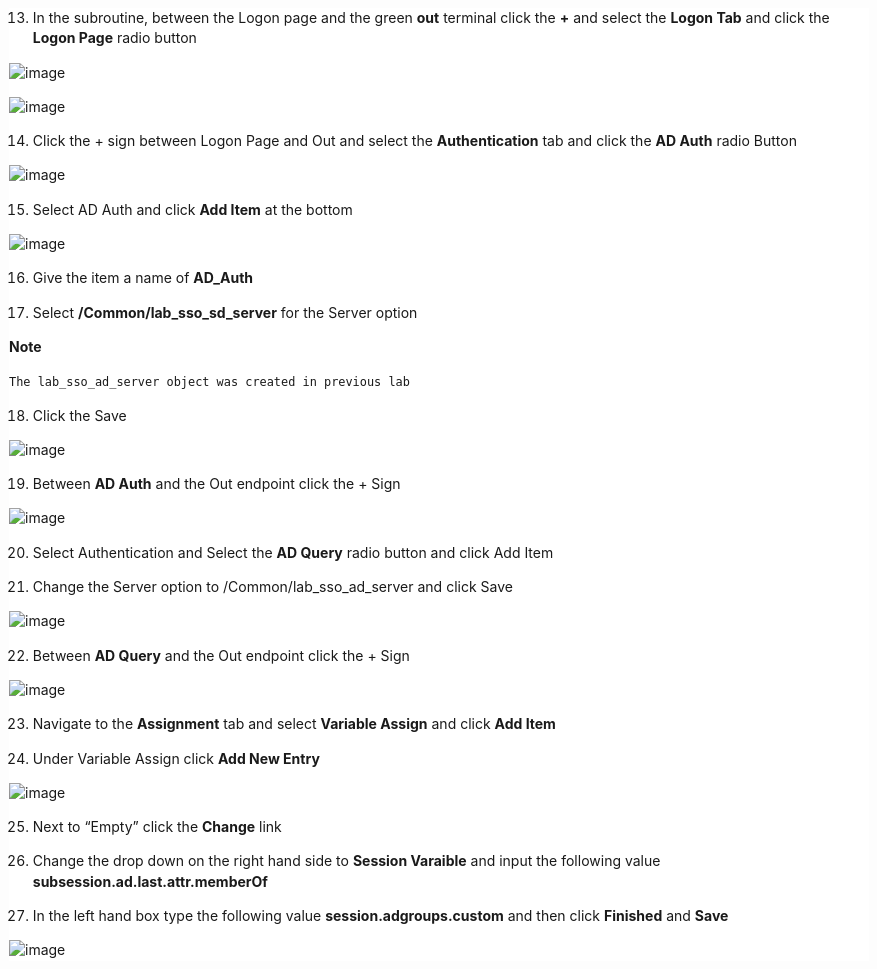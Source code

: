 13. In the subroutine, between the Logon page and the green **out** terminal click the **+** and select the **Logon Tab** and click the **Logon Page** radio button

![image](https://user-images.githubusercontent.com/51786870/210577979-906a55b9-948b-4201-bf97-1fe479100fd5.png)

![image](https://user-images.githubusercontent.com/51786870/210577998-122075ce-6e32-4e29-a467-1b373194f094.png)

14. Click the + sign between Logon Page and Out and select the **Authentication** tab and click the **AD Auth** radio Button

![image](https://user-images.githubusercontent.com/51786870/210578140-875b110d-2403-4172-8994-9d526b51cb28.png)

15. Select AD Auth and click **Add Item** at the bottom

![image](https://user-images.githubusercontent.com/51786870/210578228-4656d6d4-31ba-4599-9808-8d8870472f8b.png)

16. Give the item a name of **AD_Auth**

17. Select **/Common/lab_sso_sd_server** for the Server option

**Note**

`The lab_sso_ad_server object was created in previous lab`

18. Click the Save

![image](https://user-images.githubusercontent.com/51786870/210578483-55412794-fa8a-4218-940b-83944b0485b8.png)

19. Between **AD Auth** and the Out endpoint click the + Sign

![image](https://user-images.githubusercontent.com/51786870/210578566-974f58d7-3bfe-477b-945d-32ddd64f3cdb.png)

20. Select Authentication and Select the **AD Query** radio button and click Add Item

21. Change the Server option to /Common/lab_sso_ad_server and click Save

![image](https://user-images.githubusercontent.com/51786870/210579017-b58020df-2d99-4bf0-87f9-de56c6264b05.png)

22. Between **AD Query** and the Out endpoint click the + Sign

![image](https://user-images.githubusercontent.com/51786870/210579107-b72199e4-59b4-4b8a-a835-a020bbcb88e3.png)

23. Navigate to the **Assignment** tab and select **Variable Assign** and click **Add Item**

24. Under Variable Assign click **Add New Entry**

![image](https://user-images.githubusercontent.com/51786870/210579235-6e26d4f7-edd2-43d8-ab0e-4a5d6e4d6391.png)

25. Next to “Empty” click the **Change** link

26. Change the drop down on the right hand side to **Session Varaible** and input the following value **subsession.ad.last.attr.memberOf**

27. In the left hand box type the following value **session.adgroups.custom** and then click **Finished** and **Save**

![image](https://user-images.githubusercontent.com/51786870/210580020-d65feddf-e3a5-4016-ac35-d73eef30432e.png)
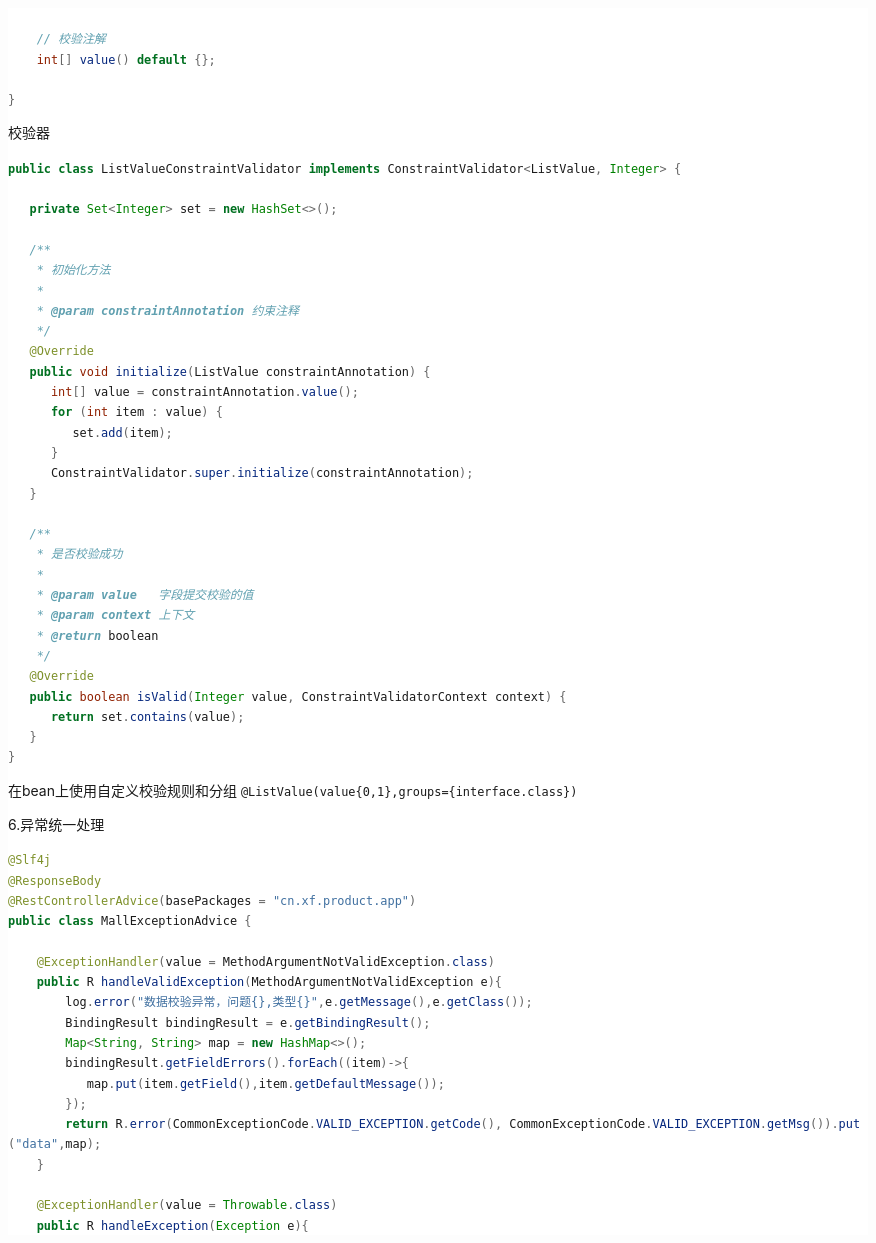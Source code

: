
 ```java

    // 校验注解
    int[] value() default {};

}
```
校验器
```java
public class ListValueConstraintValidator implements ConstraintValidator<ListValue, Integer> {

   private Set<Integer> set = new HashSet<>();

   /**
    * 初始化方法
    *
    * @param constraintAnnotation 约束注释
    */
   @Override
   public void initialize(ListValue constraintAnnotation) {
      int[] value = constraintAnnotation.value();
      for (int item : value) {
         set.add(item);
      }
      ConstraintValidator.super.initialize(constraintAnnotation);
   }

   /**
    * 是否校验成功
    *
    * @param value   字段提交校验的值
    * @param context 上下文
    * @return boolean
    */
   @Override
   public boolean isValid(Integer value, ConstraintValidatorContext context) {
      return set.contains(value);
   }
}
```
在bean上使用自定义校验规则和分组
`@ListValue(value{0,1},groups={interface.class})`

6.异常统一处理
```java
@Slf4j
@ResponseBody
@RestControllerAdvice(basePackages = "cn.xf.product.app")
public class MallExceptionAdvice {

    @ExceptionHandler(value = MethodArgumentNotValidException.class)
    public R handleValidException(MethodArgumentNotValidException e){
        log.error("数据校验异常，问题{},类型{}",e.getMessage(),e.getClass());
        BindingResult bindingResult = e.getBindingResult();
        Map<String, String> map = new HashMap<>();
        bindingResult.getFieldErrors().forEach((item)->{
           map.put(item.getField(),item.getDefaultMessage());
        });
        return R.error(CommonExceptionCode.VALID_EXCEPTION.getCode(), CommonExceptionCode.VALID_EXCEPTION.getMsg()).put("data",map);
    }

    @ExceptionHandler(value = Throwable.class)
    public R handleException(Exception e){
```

## Exercise
Begin at the first line of the entries and stop after the line holding "19. Between **AD"; repeat those lines exactly, but not the pictures.

## Task solution
Source code

: 13. In the subroutine, between the Logon page and the green **out** terminal click the **+** and select the **Logon Tab** and click the **Logon Page** radio button

![image](https://user-images.githubusercontent.com/51786870/210577979-906a55b9-948b-4201-bf97-1fe479100fd5.png)

![image](https://user-images.githubusercontent.com/51786870/210577998-122075ce-6e32-4e29-a467-1b373194f094.png)

14. Click the + sign between Logon Page and Out and select the **Authentication** tab and click the **AD Auth** radio Button

![image](https://user-images.githubusercontent.com/51786870/210578140-875b110d-2403-4172-8994-9d526b51cb28.png)

15. Select AD Auth and click **Add Item** at the bottom

![image](https://user-images.githubusercontent.com/51786870/210578228-4656d6d4-31ba-4599-9808-8d8870472f8b.png)

16. Give the item a name of **AD_Auth**

17. Select **/Common/lab_sso_sd_server** for the Server option

**Note**

`The lab_sso_ad_server object was created in previous lab`

18. Click the Save

![image](https://user-images.githubusercontent.com/51786870/210578483-55412794-fa8a-4218-940b-83944b0485b8.png)

19. Between **AD Auth** and the Out endpoint click the + Sign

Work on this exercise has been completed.